> [DATASET EXCERPTS]
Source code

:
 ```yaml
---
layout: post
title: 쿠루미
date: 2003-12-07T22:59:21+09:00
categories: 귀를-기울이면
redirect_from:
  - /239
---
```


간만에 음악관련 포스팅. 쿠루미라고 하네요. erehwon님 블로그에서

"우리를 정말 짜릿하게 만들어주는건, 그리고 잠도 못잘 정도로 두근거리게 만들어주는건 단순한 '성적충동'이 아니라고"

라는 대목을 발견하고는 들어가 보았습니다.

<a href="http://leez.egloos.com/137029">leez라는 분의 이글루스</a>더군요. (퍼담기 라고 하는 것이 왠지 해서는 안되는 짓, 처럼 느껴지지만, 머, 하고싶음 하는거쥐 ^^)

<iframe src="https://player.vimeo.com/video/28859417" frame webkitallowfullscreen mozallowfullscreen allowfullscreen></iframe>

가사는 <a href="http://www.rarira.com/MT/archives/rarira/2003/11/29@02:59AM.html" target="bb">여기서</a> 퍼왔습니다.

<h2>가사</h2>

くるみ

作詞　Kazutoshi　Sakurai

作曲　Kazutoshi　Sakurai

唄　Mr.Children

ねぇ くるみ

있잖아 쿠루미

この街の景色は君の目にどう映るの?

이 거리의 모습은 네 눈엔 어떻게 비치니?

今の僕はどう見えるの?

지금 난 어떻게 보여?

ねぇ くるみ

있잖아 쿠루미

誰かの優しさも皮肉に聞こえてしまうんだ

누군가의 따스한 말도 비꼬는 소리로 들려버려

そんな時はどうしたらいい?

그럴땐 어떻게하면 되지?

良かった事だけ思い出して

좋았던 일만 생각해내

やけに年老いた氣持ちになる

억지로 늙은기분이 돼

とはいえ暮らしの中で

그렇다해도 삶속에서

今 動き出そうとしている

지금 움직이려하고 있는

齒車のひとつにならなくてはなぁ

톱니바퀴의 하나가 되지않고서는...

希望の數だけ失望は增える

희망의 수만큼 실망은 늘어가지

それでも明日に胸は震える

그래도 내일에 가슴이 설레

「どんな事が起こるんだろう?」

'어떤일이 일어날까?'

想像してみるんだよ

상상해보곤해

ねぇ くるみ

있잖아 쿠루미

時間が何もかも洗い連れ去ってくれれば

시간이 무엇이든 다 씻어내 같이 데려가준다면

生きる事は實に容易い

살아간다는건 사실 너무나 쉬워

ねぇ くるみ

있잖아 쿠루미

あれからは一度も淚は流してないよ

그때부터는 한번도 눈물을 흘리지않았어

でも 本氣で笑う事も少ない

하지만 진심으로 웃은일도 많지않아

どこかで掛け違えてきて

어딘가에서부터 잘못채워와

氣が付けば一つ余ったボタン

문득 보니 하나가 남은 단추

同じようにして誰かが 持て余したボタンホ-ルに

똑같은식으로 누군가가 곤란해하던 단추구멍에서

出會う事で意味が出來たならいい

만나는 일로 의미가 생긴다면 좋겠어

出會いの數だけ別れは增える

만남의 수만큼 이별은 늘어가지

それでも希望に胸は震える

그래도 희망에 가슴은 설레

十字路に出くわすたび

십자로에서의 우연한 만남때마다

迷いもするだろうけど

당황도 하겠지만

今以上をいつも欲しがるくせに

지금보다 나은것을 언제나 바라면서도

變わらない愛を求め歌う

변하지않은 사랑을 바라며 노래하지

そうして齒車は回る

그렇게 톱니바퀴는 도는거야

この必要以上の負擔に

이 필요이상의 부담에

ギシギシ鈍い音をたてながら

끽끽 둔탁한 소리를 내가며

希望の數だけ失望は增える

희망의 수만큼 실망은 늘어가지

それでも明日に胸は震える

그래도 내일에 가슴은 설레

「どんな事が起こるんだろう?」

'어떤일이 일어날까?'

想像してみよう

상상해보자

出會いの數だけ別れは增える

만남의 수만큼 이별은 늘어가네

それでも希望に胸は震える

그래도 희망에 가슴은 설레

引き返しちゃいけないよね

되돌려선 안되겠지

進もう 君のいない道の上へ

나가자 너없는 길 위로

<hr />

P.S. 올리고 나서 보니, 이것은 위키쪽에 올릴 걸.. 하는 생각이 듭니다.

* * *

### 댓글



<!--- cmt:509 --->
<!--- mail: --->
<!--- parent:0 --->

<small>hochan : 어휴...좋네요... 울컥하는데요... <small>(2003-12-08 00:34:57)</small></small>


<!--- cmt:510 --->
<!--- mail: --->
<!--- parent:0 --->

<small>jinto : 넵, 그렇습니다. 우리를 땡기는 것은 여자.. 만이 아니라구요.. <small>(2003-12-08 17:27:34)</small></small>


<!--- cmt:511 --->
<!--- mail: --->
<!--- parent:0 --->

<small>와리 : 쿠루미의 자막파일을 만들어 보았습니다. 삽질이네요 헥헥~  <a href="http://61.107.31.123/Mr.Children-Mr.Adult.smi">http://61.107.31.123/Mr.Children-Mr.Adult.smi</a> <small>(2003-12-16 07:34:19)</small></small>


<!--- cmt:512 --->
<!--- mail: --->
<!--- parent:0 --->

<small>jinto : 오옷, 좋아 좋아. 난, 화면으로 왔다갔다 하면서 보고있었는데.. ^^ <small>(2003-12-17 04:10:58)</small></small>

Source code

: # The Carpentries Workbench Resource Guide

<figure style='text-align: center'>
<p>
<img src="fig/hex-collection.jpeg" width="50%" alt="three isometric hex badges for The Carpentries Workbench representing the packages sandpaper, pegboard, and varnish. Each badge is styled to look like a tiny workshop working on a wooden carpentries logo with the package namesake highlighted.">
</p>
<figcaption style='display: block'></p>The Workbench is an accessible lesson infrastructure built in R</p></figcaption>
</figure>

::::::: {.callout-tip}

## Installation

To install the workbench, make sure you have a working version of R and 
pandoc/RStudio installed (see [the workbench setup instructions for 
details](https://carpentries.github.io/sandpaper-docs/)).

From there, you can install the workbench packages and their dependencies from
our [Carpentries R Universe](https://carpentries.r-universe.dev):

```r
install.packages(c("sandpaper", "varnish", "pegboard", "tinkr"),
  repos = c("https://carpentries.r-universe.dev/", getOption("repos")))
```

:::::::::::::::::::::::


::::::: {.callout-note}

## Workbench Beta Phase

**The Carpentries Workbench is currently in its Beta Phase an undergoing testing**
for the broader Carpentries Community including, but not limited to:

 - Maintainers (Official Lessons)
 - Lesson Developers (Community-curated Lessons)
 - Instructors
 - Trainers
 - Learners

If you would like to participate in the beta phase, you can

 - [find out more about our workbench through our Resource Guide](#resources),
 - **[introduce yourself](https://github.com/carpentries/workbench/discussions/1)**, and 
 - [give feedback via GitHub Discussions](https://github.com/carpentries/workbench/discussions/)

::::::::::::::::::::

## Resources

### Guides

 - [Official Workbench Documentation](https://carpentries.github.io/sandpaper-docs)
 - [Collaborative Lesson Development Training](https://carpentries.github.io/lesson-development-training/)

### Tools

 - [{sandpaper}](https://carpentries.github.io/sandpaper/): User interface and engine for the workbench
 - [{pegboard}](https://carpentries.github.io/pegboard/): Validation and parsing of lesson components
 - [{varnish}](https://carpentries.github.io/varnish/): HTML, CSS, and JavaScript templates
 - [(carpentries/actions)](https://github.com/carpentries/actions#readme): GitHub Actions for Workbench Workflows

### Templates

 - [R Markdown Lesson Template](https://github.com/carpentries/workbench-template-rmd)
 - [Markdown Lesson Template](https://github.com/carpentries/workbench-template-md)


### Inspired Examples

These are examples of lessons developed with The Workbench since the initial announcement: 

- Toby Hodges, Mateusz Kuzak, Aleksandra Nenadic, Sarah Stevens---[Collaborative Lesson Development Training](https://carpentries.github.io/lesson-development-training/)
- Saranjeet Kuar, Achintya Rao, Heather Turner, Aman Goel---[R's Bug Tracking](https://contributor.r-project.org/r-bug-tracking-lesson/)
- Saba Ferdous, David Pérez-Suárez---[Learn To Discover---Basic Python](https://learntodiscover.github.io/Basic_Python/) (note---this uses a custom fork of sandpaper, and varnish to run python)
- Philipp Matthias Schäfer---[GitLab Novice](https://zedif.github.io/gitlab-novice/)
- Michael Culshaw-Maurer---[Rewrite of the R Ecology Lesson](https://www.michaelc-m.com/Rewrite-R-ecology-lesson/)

> [EXERCISE INSTRUCTIONS] Every line from the start of the material above through the line that contains "今の僕はどう見えるの?" must be written out exactly, with both ends included.

> [TASK SOLUTION]
Source code

:
 ```yaml
---
layout: post
title: 쿠루미
date: 2003-12-07T22:59:21+09:00
categories: 귀를-기울이면
redirect_from:
  - /239
---
```


간만에 음악관련 포스팅. 쿠루미라고 하네요. erehwon님 블로그에서

"우리를 정말 짜릿하게 만들어주는건, 그리고 잠도 못잘 정도로 두근거리게 만들어주는건 단순한 '성적충동'이 아니라고"

라는 대목을 발견하고는 들어가 보았습니다.

<a href="http://leez.egloos.com/137029">leez라는 분의 이글루스</a>더군요. (퍼담기 라고 하는 것이 왠지 해서는 안되는 짓, 처럼 느껴지지만, 머, 하고싶음 하는거쥐 ^^)

<iframe src="https://player.vimeo.com/video/28859417" frame webkitallowfullscreen mozallowfullscreen allowfullscreen></iframe>

가사는 <a href="http://www.rarira.com/MT/archives/rarira/2003/11/29@02:59AM.html" target="bb">여기서</a> 퍼왔습니다.

<h2>가사</h2>

くるみ

作詞　Kazutoshi　Sakurai

作曲　Kazutoshi　Sakurai

唄　Mr.Children

ねぇ くるみ

있잖아 쿠루미

この街の景色は君の目にどう映るの?

이 거리의 모습은 네 눈엔 어떻게 비치니?

今の僕はどう見えるの?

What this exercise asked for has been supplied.